▸ **WHAT YOU WILL DO**: Extract the opening line of the entries and every line after it, stopping at and including the line that contains "is used for". Do not include pictures.

Stored data entries
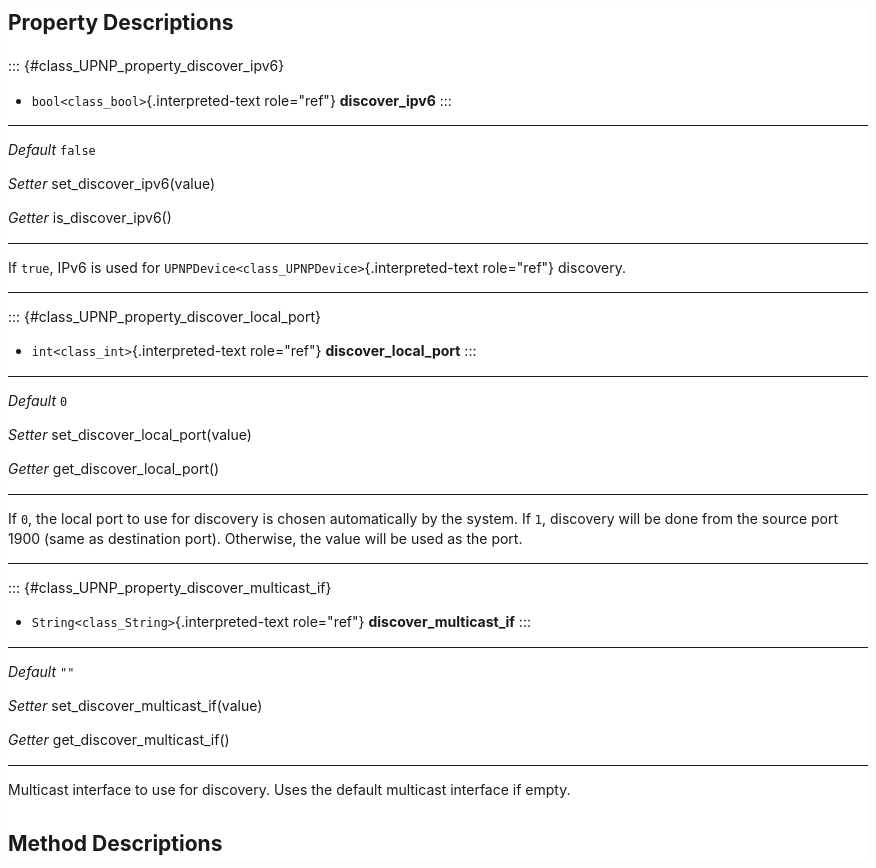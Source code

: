 Property Descriptions
---------------------

::: {#class_UPNP_property_discover_ipv6}
-   `bool<class_bool>`{.interpreted-text role="ref"} **discover\_ipv6**
:::

  ----------- ----------------------------
  *Default*   `false`

  *Setter*    set\_discover\_ipv6(value)

  *Getter*    is\_discover\_ipv6()
  ----------- ----------------------------

If `true`, IPv6 is used for
`UPNPDevice<class_UPNPDevice>`{.interpreted-text role="ref"} discovery.

------------------------------------------------------------------------

::: {#class_UPNP_property_discover_local_port}
-   `int<class_int>`{.interpreted-text role="ref"}
    **discover\_local\_port**
:::

  ----------- -----------------------------------
  *Default*   `0`

  *Setter*    set\_discover\_local\_port(value)

  *Getter*    get\_discover\_local\_port()
  ----------- -----------------------------------

If `0`, the local port to use for discovery is chosen automatically by
the system. If `1`, discovery will be done from the source port 1900
(same as destination port). Otherwise, the value will be used as the
port.

------------------------------------------------------------------------

::: {#class_UPNP_property_discover_multicast_if}
-   `String<class_String>`{.interpreted-text role="ref"}
    **discover\_multicast\_if**
:::

  ----------- -------------------------------------
  *Default*   `""`

  *Setter*    set\_discover\_multicast\_if(value)

  *Getter*    get\_discover\_multicast\_if()
  ----------- -------------------------------------

Multicast interface to use for discovery. Uses the default multicast
interface if empty.

Method Descriptions
-------------------
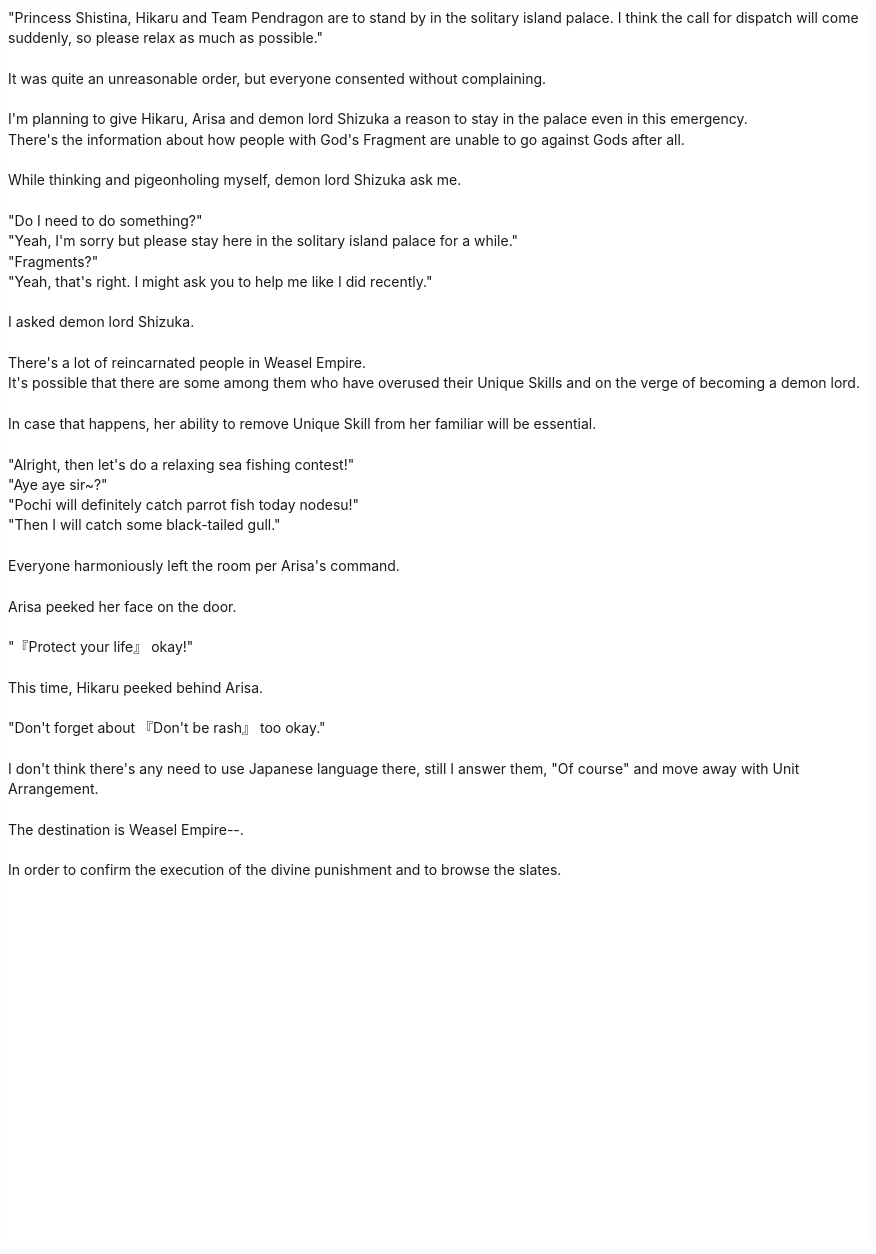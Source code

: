 "Princess Shistina, Hikaru and Team Pendragon are to stand by in the solitary island palace. I think the call for dispatch will come suddenly, so please relax as much as possible."<br/>
<br/>
It was quite an unreasonable order, but everyone consented without complaining.<br/>
<br/>
I'm planning to give Hikaru, Arisa and demon lord Shizuka a reason to stay in the palace even in this emergency.<br/>
There's the information about how people with God's Fragment are unable to go against Gods after all.<br/>
<br/>
While thinking and pigeonholing myself, demon lord Shizuka ask me.<br/>
<br/>
"Do I need to do something?"<br/>
"Yeah, I'm sorry but please stay here in the solitary island palace for a while."<br/>
"Fragments?"<br/>
"Yeah, that's right. I might ask you to help me like I did recently."<br/>
<br/>
I asked demon lord Shizuka.<br/>
<br/>
There's a lot of reincarnated people in Weasel Empire.<br/>
It's possible that there are some among them who have overused their Unique Skills and on the verge of becoming a demon lord.<br/>
<br/>
In case that happens, her ability to remove Unique Skill from her familiar will be essential.<br/>
<br/>
"Alright, then let's do a relaxing sea fishing contest!"<br/>
"Aye aye sir~?"<br/>
"Pochi will definitely catch parrot fish today nodesu!"<br/>
"Then I will catch some black-tailed gull."<br/>
<br/>
Everyone harmoniously left the room per Arisa's command.<br/>
<br/>
Arisa peeked her face on the door.<br/>
<br/>
"『Protect your life』 okay!"<br/>
<br/>
This time, Hikaru peeked behind Arisa.<br/>
<br/>
"Don't forget about 『Don't be rash』 too okay."<br/>
<br/>
I don't think there's any need to use Japanese language there, still I answer them, "Of course" and move away with Unit Arrangement.<br/>
<br/>
The destination is Weasel Empire--.<br/>
<br/>
In order to confirm the execution of the divine punishment and to browse the slates.<br/>
<br/>
<br/>
<br/>
<br/>
<br/>
<br/>
<br/>
<br/>
<br/>
<br/>
<br/>
<br/>
<br/>
<br/>
<br/>
<br/>
<br/>
<br/>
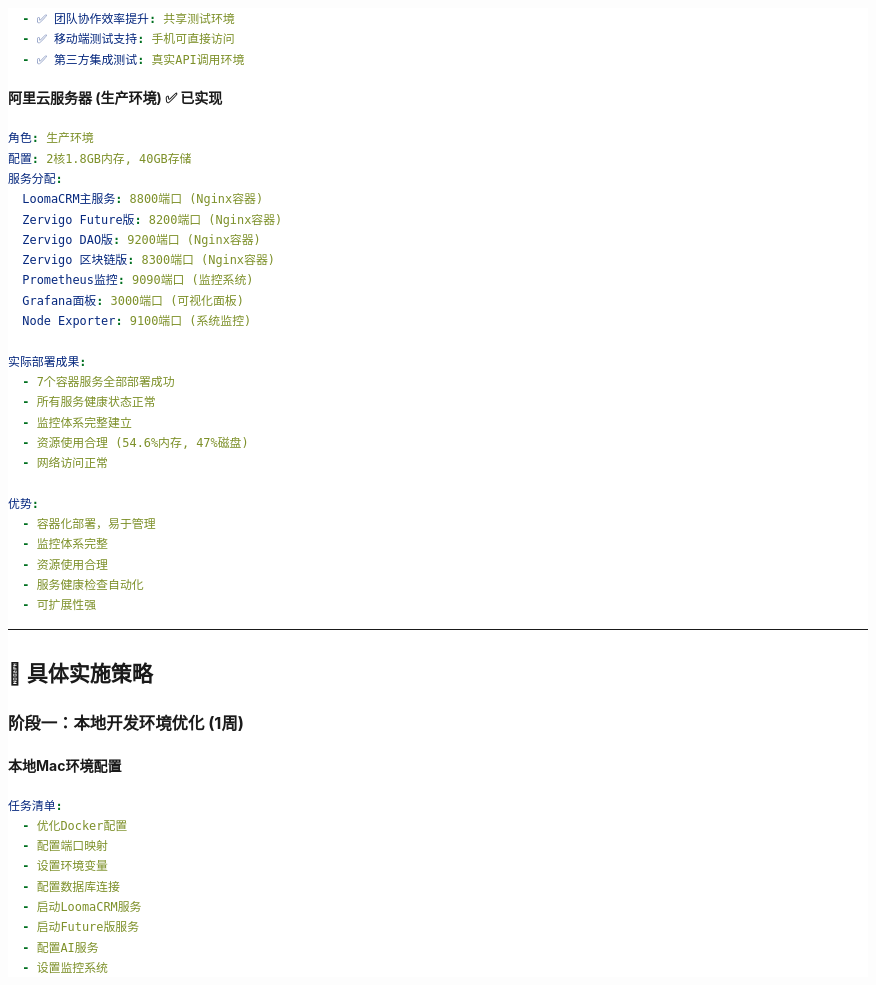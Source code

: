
 ```yaml
  - ✅ 团队协作效率提升: 共享测试环境
  - ✅ 移动端测试支持: 手机可直接访问
  - ✅ 第三方集成测试: 真实API调用环境
```

#### **阿里云服务器 (生产环境)** ✅ **已实现**
```yaml
角色: 生产环境
配置: 2核1.8GB内存, 40GB存储
服务分配:
  LoomaCRM主服务: 8800端口 (Nginx容器)
  Zervigo Future版: 8200端口 (Nginx容器)
  Zervigo DAO版: 9200端口 (Nginx容器)
  Zervigo 区块链版: 8300端口 (Nginx容器)
  Prometheus监控: 9090端口 (监控系统)
  Grafana面板: 3000端口 (可视化面板)
  Node Exporter: 9100端口 (系统监控)

实际部署成果:
  - 7个容器服务全部部署成功
  - 所有服务健康状态正常
  - 监控体系完整建立
  - 资源使用合理 (54.6%内存, 47%磁盘)
  - 网络访问正常

优势:
  - 容器化部署，易于管理
  - 监控体系完整
  - 资源使用合理
  - 服务健康检查自动化
  - 可扩展性强
```

---

## 🔧 具体实施策略

### **阶段一：本地开发环境优化** (1周)

#### **本地Mac环境配置**
```yaml
任务清单:
  - 优化Docker配置
  - 配置端口映射
  - 设置环境变量
  - 配置数据库连接
  - 启动LoomaCRM服务
  - 启动Future版服务
  - 配置AI服务
  - 设置监控系统
```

▸ **SOLUTION**:
Source code

: Property Descriptions
---------------------

::: {#class_UPNP_property_discover_ipv6}
-   `bool<class_bool>`{.interpreted-text role="ref"} **discover\_ipv6**
:::

  ----------- ----------------------------
  *Default*   `false`

  *Setter*    set\_discover\_ipv6(value)

  *Getter*    is\_discover\_ipv6()
  ----------- ----------------------------

If `true`, IPv6 is used for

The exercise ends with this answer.